La Escuela Internacional de Yoga entiende esta formación como un viaje que comienza en el interior del estudiante. Este recorrido incluye el cuerpo, la historia personal y la forma de estar en el mundo, capacitando a los futuros instructores para acompañar a otros de manera consciente.
Características únicas de la formación
Cuando se habla de formación en yoga, muchas veces se menciona la duración, el contenido y el reconocimiento internacional. Aunque estos aspectos son importantes, lo que realmente distingue a esta formación es la experiencia vivencial que se ofrece.
En la Escuela Internacional de Yoga, no solo se forman instructores; se acompañan procesos humanos completos. Se crean comunidades donde cada persona tiene la oportunidad de crecer a su propio ritmo, sin la presión de rendir, sino con el impulso de florecer.
- Espacios seguros para el aprendizaje
- Tutorías personalizadas y acompañamiento continuo
- Prácticas vivenciales y momentos de retiro
- Estudio profundo en un entorno humano y respetuoso
Una escuela con historia y visión
La Escuela Internacional de Yoga, fundada por Mayte Criado, ha sido pionera en la pedagogía del yoga en el mundo hispano. Con más de 25 años de trayectoria, ha formado a miles de personas que hoy impactan positivamente en sus comunidades.
Más allá de su prestigio, lo que realmente motiva a esta escuela es un compromiso genuino con la autenticidad y el respeto a la esencia del yoga, considerado como un camino hacia la libertad y el amor.
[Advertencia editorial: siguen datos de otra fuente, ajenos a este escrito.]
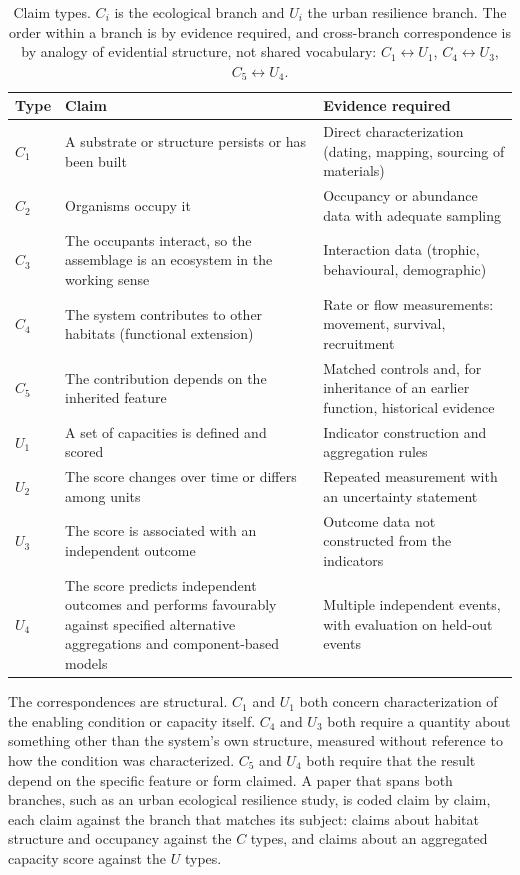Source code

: \documentclass[11pt]{article}
\theoremstyle{definition}
\theoremstyle{remark}
\begin{document}
\begin{table}[h]
\centering
\small
\begin{tabular}{@{}p{}p{}p{}@{}}
\toprule
Type & Claim & Evidence required \\
\midrule
$C_1$ & A substrate or structure persists or has been built & Direct characterization (dating, mapping, sourcing of materials) \\
$C_2$ & Organisms occupy it & Occupancy or abundance data with adequate sampling \\
$C_3$ & The occupants interact, so the assemblage is an ecosystem in the working sense & Interaction data (trophic, behavioural, demographic) \\
$C_4$ & The system contributes to other habitats (functional extension) & Rate or flow measurements: movement, survival, recruitment \\
$C_5$ & The contribution depends on the inherited feature & Matched controls and, for inheritance of an earlier function, historical evidence \\
\midrule
$U_1$ & A set of capacities is defined and scored & Indicator construction and aggregation rules \\
$U_2$ & The score changes over time or differs among units & Repeated measurement with an uncertainty statement \\
$U_3$ & The score is associated with an independent outcome & Outcome data not constructed from the indicators \\
$U_4$ & The score predicts independent outcomes and performs favourably against specified alternative aggregations and component-based models & Multiple independent events, with evaluation on held-out events \\
\bottomrule
\end{tabular}
\caption{Claim types. $C_i$ is the ecological branch and $U_i$ the urban resilience branch. The order within a branch is by evidence required, and cross-branch correspondence is by analogy of evidential structure, not shared vocabulary: $C_1\leftrightarrow U_1$, $C_4\leftrightarrow U_3$, $C_5\leftrightarrow U_4$.}\label{tab:ladder}
\end{table}

The correspondences are structural. $C_1$ and $U_1$ both concern characterization of the enabling condition or capacity itself. $C_4$ and $U_3$ both require a quantity about something other than the system's own structure, measured without reference to how the condition was characterized. $C_5$ and $U_4$ both require that the result depend on the specific feature or form claimed. A paper that spans both branches, such as an urban ecological resilience study, is coded claim by claim, each claim against the branch that matches its subject: claims about habitat structure and occupancy against the $C$ types, and claims about an aggregated capacity score against the $U$ types.
\end{document}
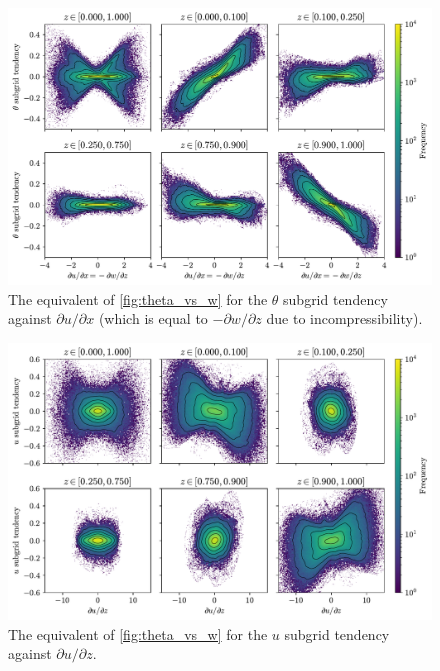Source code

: \documentclass[../main.tex]{subfiles}
\begin{document}
\begin{figure}[ht]
    \centering
    \includegraphics[width=0.9\linewidth]{figures/theta_vs_dudx.pdf}
    \caption{
        The equivalent of \cref{fig:theta_vs_w} for the $\theta$ subgrid
        tendency against $\partial u/\partial x$ (which is equal to
        $-\partial w/\partial z$ due to incompressibility).
    }
    \label{fig:theta_vs_dudx}
\end{figure}

\begin{figure}[ht]
    \centering
    \includegraphics[width=0.9\linewidth]{figures/u_vs_dudz.pdf}
    \caption{
        The equivalent of \cref{fig:theta_vs_w} for the $u$ subgrid
        tendency against $\partial u/\partial z$.
    }
    \label{fig:u_vs_dudz}
\end{figure}
\end{document}
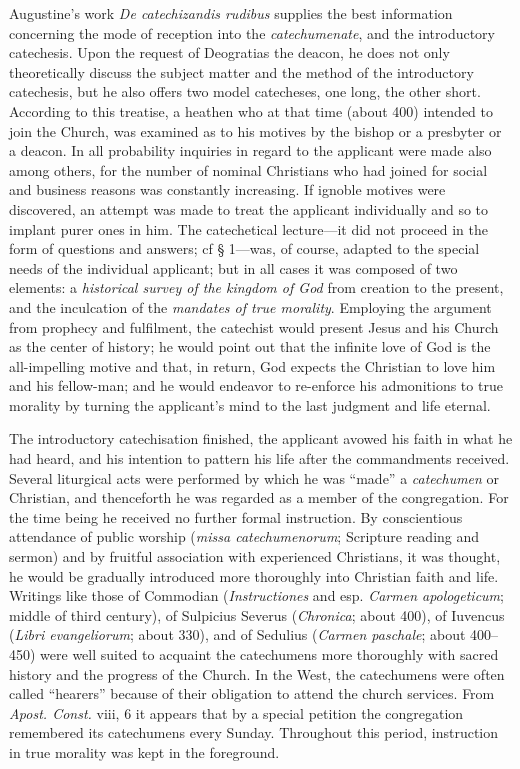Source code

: Augustine’s work \emph{De catechizandis rudibus} supplies the best information concerning the mode of reception into the
\emph{catechumenate}, and the introductory catechesis. Upon the request of Deogratias the deacon, he does not only theoretically discuss the subject matter and the method of the introductory catechesis, but he also offers two model catecheses, one long, the other short. According to this treatise, a heathen who at that time (about 400) intended to join the Church, was examined as to his motives by the bishop or a presbyter or a deacon. In all probability inquiries in regard to the applicant were made also among others, for the number of nominal Christians who had joined for social and business reasons was constantly increasing. If ignoble motives were discovered, an attempt was made to treat the applicant individually and so to implant purer ones in him. The catechetical lecture—it did not proceed in the form of questions and answers; cf § 1—was, of course, adapted to the special needs of the individual applicant; but in all cases it was composed of two elements: a \emph{historical survey of the kingdom of God} from creation to the present, and the inculcation of the \emph{mandates of true morality}. Employing the argument from prophecy and fulfilment, the catechist would present Jesus and his Church as the center of history; he would point out that the infinite love of God is the all-impelling motive and that, in return, God expects the Christian to love him and his fellow-man; and he would endeavor to re-enforce his admonitions to true morality by turning the applicant’s mind to the last judgment and life eternal.

The introductory catechisation finished, the applicant avowed his faith in what he had heard, and his intention to pattern his life after the commandments received. Several liturgical acts were performed by which he was “made” a \emph{catechumen} or Christian, and thenceforth he was regarded as a member of the congregation. For the time being he received no further formal instruction. By conscientious attendance of public worship (\emph{missa catechumenorum}; Scripture reading
and sermon) and by fruitful association with experienced Christians, it was thought, he would be gradually introduced more thoroughly into Christian faith and life. Writings like those of Commodian (\emph{Instructiones} and esp. \emph{Carmen apologeticum}; middle of third century), of Sulpicius Severus (\emph{Chronica}; about 400), of Iuvencus (\emph{Libri evangeliorum}; about 330), and of Sedulius (\emph{Carmen paschale}; about 400–450) were well suited to acquaint the catechumens more thoroughly with sacred history and the progress of the Church. In the West, the catechumens were often called “hearers” because of their obligation to attend the church services. From \emph{Apost. Const.} viii, 6 it appears that by a special petition the congregation remembered its catechumens every Sunday. Throughout this period, instruction in true morality was kept in the foreground.


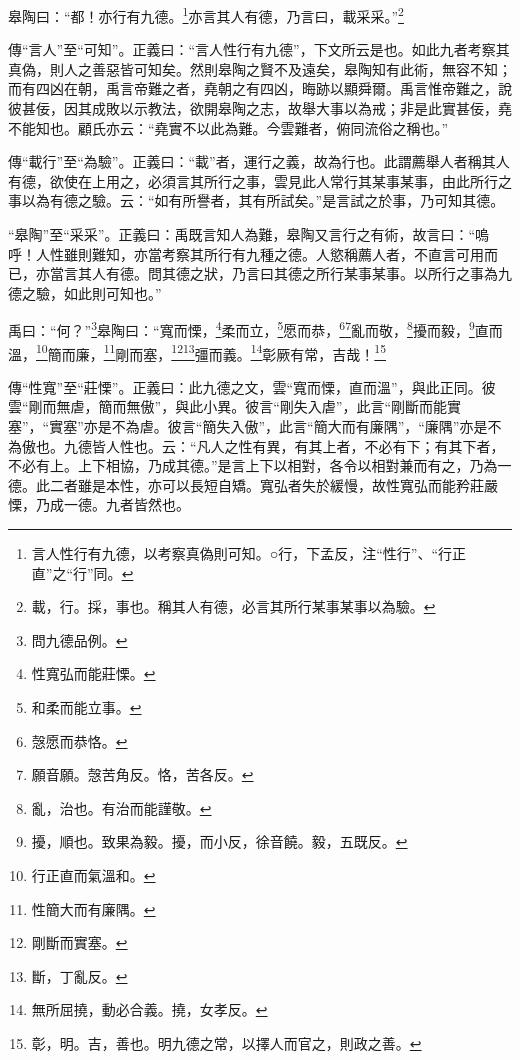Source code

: 皋陶曰：“都！亦行有九德。\footnote{言人性行有九德，以考察真偽則可知。○行，下孟反，注“性行”、“行正直”之“行”同。}亦言其人有德，乃言曰，載采采。”\footnote{載，行。採，事也。稱其人有德，必言其所行某事某事以為驗。}


{\noindent\zhuan{}\fzbyks 傳“言人”至“可知”。正義曰：“言人性行有九德”，下文所云是也。如此九者考察其真偽，則人之善惡皆可知矣。然則皋陶之賢不及遠矣，皋陶知有此術，無容不知；而有四凶在朝，禹言帝難之者，堯朝之有四凶，晦跡以顯舜爾。禹言惟帝難之，說彼甚佞，因其成敗以示教法，欲開皋陶之志，故舉大事以為戒；非是此實甚佞，堯不能知也。顧氏亦云：“堯實不以此為難。今雲難者，俯同流俗之稱也。” \par}

{\noindent\zhuan{}\fzbyks 傳“載行”至“為驗”。正義曰：“載”者，運行之義，故為行也。此謂薦舉人者稱其人有德，欲使在上用之，必須言其所行之事，雲見此人常行其某事某事，由此所行之事以為有德之驗。云：“如有所譽者，其有所試矣。”是言試之於事，乃可知其德。 \par}

{\noindent\shu{}\fzkt “皋陶”至“采采”。正義曰：禹既言知人為難，皋陶又言行之有術，故言曰：“嗚呼！人性雖則難知，亦當考察其所行有九種之德。人慾稱薦人者，不直言可用而已，亦當言其人有德。問其德之狀，乃言曰其德之所行某事某事。以所行之事為九德之驗，如此則可知也。” \par}

禹曰：“何？”\footnote{問九德品例。}皋陶曰：“寬而慄，\footnote{性寬弘而能莊慄。}柔而立，\footnote{和柔而能立事。}愿而恭，\footnote{愨愿而恭恪。}\footnote{願音願。愨苦角反。恪，苦各反。}亂而敬，\footnote{亂，治也。有治而能謹敬。}擾而毅，\footnote{擾，順也。致果為毅。擾，而小反，徐音饒。毅，五既反。}直而溫，\footnote{行正直而氣溫和。}簡而廉，\footnote{性簡大而有廉隅。}剛而塞，\footnote{剛斷而實塞。}\footnote{斷，丁亂反。}彊而義。\footnote{無所屈撓，動必合義。撓，女孝反。}彰厥有常，吉哉！\footnote{彰，明。吉，善也。明九德之常，以擇人而官之，則政之善。}

{\noindent\zhuan{}\fzbyks 傳“性寬”至“莊慄”。正義曰：此九德之文，雲“寬而慄，直而溫”，與此正同。彼雲“剛而無虐，簡而無傲”，與此小異。彼言“剛失入虐”，此言“剛斷而能實塞”，“實塞”亦是不為虐。彼言“簡失入傲”，此言“簡大而有廉隅”，“廉隅”亦是不為傲也。九德皆人性也。云：“凡人之性有異，有其上者，不必有下；有其下者，不必有上。上下相協，乃成其德。”是言上下以相對，各令以相對兼而有之，乃為一德。此二者雖是本性，亦可以長短自矯。寬弘者失於緩慢，故性寬弘而能矜莊嚴慄，乃成一德。九者皆然也。 \par}

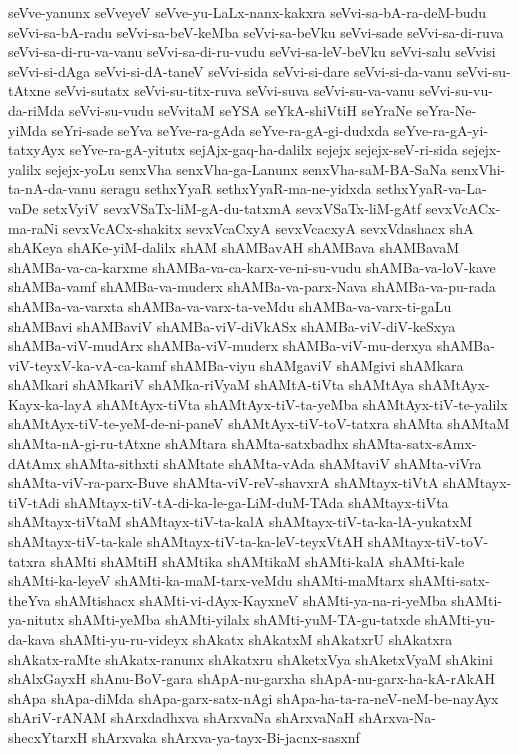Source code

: {seVve-yanunx
seVveyeV
seVve-yu-LaLx-nanx-kakxra
seVvi-sa-bA-ra-deM-budu
seVvi-sa-bA-radu
seVvi-sa-beV-keMba
seVvi-sa-beVku
seVvi-sade
seVvi-sa-di-ruva
seVvi-sa-di-ru-va-vanu
seVvi-sa-di-ru-vudu
seVvi-sa-leV-beVku
seVvi-salu
seVvisi
seVvi-si-dAga
seVvi-si-dA-taneV
seVvi-sida
seVvi-si-dare
seVvi-si-da-vanu
seVvi-su-tAtxne
seVvi-sutatx
seVvi-su-titx-ruva
seVvi-suva
seVvi-su-va-vanu
seVvi-su-vu-da-riMda
seVvi-su-vudu
seVvitaM
seYSA
seYkA-shiVtiH
seYraNe
seYra-Ne-yiMda
seYri-sade
seYva
seYve-ra-gAda
seYve-ra-gA-gi-dudxda
seYve-ra-gA-yi-tatxyAyx
seYve-ra-gA-yitutx
sejAjx-gaq-ha-dalilx
sejejx
sejejx-seV-ri-sida
sejejx-yalilx
sejejx-yoLu
senxVha
senxVha-ga-Lanunx
senxVha-saM-BA-SaNa
senxVhi-ta-nA-da-vanu
seragu
sethxYyaR
sethxYyaR-ma-ne-yidxda
sethxYyaR-va-La-vaDe
setxVyiV
sevxVSaTx-liM-gA-du-tatxmA
sevxVSaTx-liM-gAtf
sevxVcACx-ma-raNi
sevxVcACx-shakitx
sevxVcaCxyA
sevxVcacxyA
sevxVdashacx
shA
shAKeya
shAKe-yiM-dalilx
shAM
shAMBavAH
shAMBava
shAMBavaM
shAMBa-va-ca-karxme
shAMBa-va-ca-karx-ve-ni-su-vudu
shAMBa-va-loV-kave
shAMBa-vamf
shAMBa-va-muderx
shAMBa-va-parx-Nava
shAMBa-va-pu-rada
shAMBa-va-varxta
shAMBa-va-varx-ta-veMdu
shAMBa-va-varx-ti-gaLu
shAMBavi
shAMBaviV
shAMBa-viV-diVkASx
shAMBa-viV-diV-keSxya
shAMBa-viV-mudArx
shAMBa-viV-muderx
shAMBa-viV-mu-derxya
shAMBa-viV-teyxV-ka-vA-ca-kamf
shAMBa-viyu
shAMgaviV
shAMgivi
shAMkara
shAMkari
shAMkariV
shAMka-riVyaM
shAMtA-tiVta
shAMtAya
shAMtAyx-Kayx-ka-layA
shAMtAyx-tiVta
shAMtAyx-tiV-ta-yeMba
shAMtAyx-tiV-te-yalilx
shAMtAyx-tiV-te-yeM-de-ni-paneV
shAMtAyx-tiV-toV-tatxra
shAMta
shAMtaM
shAMta-nA-gi-ru-tAtxne
shAMtara
shAMta-satxbadhx
shAMta-satx-sAmx-dAtAmx
shAMta-sithxti
shAMtate
shAMta-vAda
shAMtaviV
shAMta-viVra
shAMta-viV-ra-parx-Buve
shAMta-viV-reV-shavxrA
shAMtayx-tiVtA
shAMtayx-tiV-tAdi
shAMtayx-tiV-tA-di-ka-le-ga-LiM-duM-TAda
shAMtayx-tiVta
shAMtayx-tiVtaM
shAMtayx-tiV-ta-kalA
shAMtayx-tiV-ta-ka-lA-yukatxM
shAMtayx-tiV-ta-kale
shAMtayx-tiV-ta-ka-leV-teyxVtAH
shAMtayx-tiV-toV-tatxra
shAMti
shAMtiH
shAMtika
shAMtikaM
shAMti-kalA
shAMti-kale
shAMti-ka-leyeV
shAMti-ka-maM-tarx-veMdu
shAMti-maMtarx
shAMti-satx-theYva
shAMtishacx
shAMti-vi-dAyx-KayxneV
shAMti-ya-na-ri-yeMba
shAMti-ya-nitutx
shAMti-yeMba
shAMti-yilalx
shAMti-yuM-TA-gu-tatxde
shAMti-yu-da-kava
shAMti-yu-ru-videyx
shAkatx
shAkatxM
shAkatxrU
shAkatxra
shAkatx-raMte
shAkatx-ranunx
shAkatxru
shAketxVya
shAketxVyaM
shAkini
shAlxGayxH
shAnu-BoV-gara
shApA-nu-garxha
shApA-nu-garx-ha-kA-rAkAH
shApa
shApa-diMda
shApa-garx-satx-nAgi
shApa-ha-ta-ra-neV-neM-be-nayAyx
shAriV-rANAM
shArxdadhxva
shArxvaNa
shArxvaNaH
shArxva-Na-shecxYtarxH
shArxvaka
shArxva-ya-tayx-Bi-jacnx-sasxnf
}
¿Es esta formación para mí?
Reflexiona sobre lo siguiente: si sientes que el yoga ha transformado tu vida, si deseas aprender a enseñar desde la presencia y la consciencia, esta formación podría ser el camino correcto para ti. No importa si aún no te ves dando clases, ni si sientes que no tienes la experiencia necesaria. En la Escuela hay un espacio para todos.
La idea es ayudarte a descubrir tu singularidad y fortalezas como educador. Cada persona tiene una manera única de enseñar yoga, y nuestra misión es guiarte a encontrar la tuya.
La importancia de la formación presencial
En un mundo donde proliferan los cursos online y las formaciones aceleradas, la formación presencial sigue siendo esencial. Hay aprendizajes que solo se producen en el cuerpo, y conexiones que solo se crean en el encuentro físico.
La presencialidad nos devuelve al grupo y al tiempo compartido, elementos fundamentales en la formación de un instructor de yoga.
- Imagina un grupo de personas que comparten un año de transformación.
- Imagina un ambiente donde puedas ser tú mismo, libre de máscaras.
- Imagina aprender con docentes que respetan tu ritmo.
- Imagina enseñar desde tu verdad.
- Imagina un camino que no solo cambie tu vida, sino que también pueda transformar a otros.
Opciones de formación y su accesibilidad
Actualmente, el Curso de Nivel I se ofrece en diversas ciudades de España, como Madrid, Mallorca, y Santiago de Compostela, entre otras. Además, hay una modalidad online para quienes prefieren esa opción o residen fuera de España.
Para conocer todas las fechas y sedes disponibles, puedes consultar aquí: Formación de Instructor/a de Yoga – Nivel I.
Al final, dar el paso hacia la formación como profesor de yoga no solo significa adquirir una nueva habilidad, sino también embarcarse en una travesía transformadora que puede influir positivamente en tu vida y en la de quienes te rodean.